DATASET
####
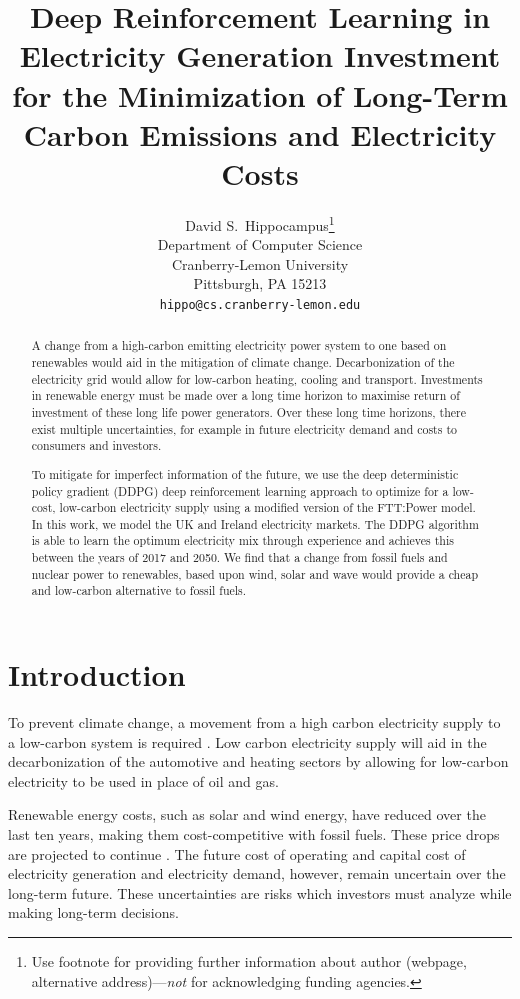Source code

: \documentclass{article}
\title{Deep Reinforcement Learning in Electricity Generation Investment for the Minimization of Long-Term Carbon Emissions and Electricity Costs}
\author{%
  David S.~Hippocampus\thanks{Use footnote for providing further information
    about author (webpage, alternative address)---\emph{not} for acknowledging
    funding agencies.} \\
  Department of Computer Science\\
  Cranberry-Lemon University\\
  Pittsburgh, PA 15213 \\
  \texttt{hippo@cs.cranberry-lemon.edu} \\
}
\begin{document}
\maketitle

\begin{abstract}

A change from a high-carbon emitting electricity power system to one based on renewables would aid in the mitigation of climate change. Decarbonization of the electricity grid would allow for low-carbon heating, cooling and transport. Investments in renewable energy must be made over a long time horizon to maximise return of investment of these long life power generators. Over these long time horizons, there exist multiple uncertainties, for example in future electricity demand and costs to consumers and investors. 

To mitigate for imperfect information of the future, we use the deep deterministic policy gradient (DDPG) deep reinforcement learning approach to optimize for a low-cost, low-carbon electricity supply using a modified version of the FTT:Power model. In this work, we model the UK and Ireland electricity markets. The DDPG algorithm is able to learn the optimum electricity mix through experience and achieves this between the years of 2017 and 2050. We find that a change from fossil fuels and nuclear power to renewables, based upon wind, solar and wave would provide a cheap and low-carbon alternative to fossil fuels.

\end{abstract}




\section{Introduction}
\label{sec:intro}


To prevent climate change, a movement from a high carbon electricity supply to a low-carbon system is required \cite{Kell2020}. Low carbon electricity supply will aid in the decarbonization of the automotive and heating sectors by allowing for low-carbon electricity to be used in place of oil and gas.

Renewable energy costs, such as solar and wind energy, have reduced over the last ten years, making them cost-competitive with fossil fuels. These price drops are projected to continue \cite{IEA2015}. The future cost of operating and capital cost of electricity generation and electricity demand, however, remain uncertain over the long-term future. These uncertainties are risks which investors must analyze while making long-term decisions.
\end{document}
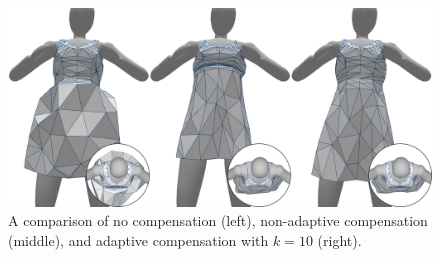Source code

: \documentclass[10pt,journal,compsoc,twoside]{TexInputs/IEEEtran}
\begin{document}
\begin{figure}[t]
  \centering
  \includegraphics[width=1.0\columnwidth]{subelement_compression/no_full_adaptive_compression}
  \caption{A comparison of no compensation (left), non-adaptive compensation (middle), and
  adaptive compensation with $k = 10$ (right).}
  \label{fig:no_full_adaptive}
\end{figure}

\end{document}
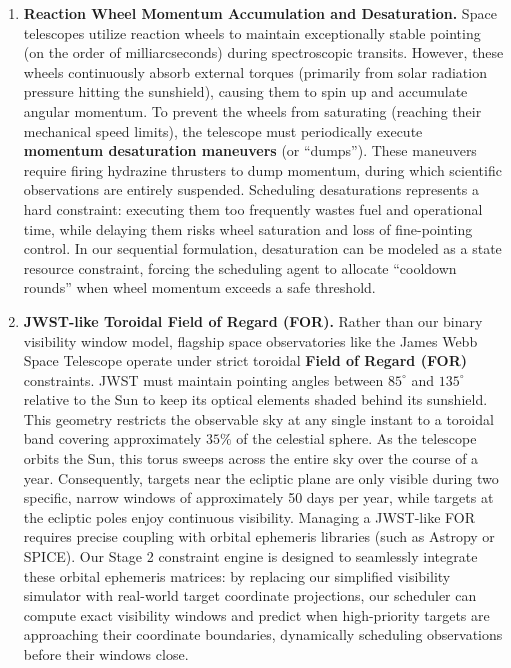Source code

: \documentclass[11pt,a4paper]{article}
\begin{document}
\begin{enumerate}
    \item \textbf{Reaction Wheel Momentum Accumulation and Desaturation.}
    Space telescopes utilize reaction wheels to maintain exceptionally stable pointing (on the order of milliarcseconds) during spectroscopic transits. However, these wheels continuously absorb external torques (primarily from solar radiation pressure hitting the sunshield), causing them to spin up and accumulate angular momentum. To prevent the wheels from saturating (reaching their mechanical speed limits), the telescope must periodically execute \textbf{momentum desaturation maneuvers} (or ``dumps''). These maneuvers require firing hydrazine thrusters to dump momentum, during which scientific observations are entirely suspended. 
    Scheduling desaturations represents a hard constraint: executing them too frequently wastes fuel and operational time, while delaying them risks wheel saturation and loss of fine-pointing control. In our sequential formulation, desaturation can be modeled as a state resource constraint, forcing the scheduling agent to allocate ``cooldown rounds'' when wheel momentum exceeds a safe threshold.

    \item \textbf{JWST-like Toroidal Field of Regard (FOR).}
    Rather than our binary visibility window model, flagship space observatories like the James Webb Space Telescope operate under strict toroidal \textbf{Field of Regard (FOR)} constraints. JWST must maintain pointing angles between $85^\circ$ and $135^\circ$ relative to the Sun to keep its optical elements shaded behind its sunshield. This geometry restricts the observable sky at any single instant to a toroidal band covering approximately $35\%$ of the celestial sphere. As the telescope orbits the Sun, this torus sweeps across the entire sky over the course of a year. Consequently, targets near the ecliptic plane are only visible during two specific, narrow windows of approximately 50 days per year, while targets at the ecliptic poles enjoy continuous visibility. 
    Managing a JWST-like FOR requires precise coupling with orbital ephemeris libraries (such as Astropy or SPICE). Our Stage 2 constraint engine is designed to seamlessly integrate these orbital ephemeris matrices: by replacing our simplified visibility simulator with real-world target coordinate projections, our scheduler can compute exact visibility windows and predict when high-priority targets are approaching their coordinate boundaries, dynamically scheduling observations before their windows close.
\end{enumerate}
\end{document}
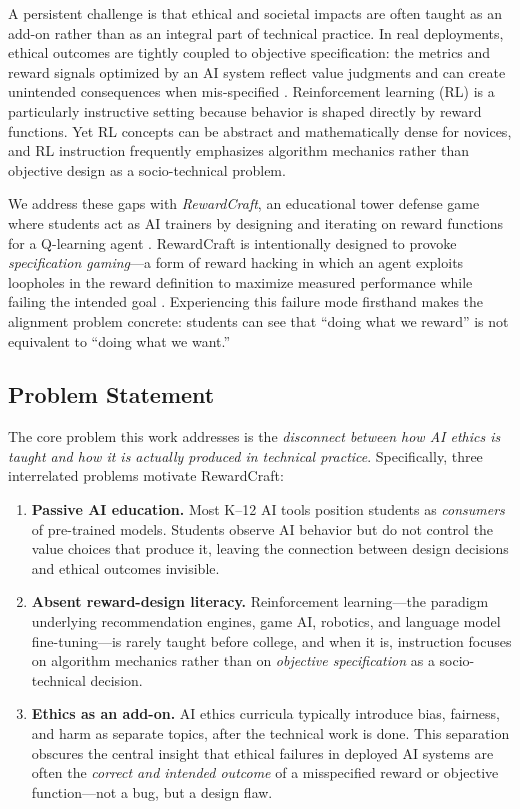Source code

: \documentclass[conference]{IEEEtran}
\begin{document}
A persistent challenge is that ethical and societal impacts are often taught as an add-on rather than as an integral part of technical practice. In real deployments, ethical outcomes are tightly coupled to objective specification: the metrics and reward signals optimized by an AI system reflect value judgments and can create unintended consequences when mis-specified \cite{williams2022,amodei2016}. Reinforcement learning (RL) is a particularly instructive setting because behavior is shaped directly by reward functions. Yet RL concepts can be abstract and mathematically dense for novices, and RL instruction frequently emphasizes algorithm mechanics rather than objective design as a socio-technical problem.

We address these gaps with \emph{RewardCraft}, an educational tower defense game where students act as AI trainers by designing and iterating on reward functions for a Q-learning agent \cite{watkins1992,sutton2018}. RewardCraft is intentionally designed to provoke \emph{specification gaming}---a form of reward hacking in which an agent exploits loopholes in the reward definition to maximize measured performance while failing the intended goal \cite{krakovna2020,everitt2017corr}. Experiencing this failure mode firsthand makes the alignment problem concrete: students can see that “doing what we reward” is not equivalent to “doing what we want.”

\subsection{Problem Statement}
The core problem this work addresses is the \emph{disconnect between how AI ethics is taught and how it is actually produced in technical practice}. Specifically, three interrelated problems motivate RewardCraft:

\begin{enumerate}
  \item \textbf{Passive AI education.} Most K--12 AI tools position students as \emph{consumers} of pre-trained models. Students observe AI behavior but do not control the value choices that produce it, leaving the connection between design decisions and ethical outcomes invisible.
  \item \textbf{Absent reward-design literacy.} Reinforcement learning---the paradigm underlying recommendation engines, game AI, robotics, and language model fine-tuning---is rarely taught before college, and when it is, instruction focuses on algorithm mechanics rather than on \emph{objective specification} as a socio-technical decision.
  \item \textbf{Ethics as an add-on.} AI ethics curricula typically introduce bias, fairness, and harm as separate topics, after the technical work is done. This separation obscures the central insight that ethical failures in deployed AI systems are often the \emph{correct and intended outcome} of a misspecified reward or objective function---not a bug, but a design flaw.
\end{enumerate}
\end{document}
####
EXERCISE PROMPT
Only lines with the word "information" count here; copy every one from the records.

YOUR RESPONSE
  David S.~Hippocampus\thanks{Use footnote for providing further information
To mitigate for imperfect information of the future, we use the deep deterministic policy gradient (DDPG) deep reinforcement learning approach to optimize for a low-cost, low-carbon electricity supply using a modified version of the FTT:Power model. In this work, we model the UK and Ireland electricity markets. The DDPG algorithm is able to learn the optimum electricity mix through experience and achieves this between the years of 2017 and 2050. We find that a change from fossil fuels and nuclear power to renewables, based upon wind, solar and wave would provide a cheap and low-carbon alternative to fossil fuels.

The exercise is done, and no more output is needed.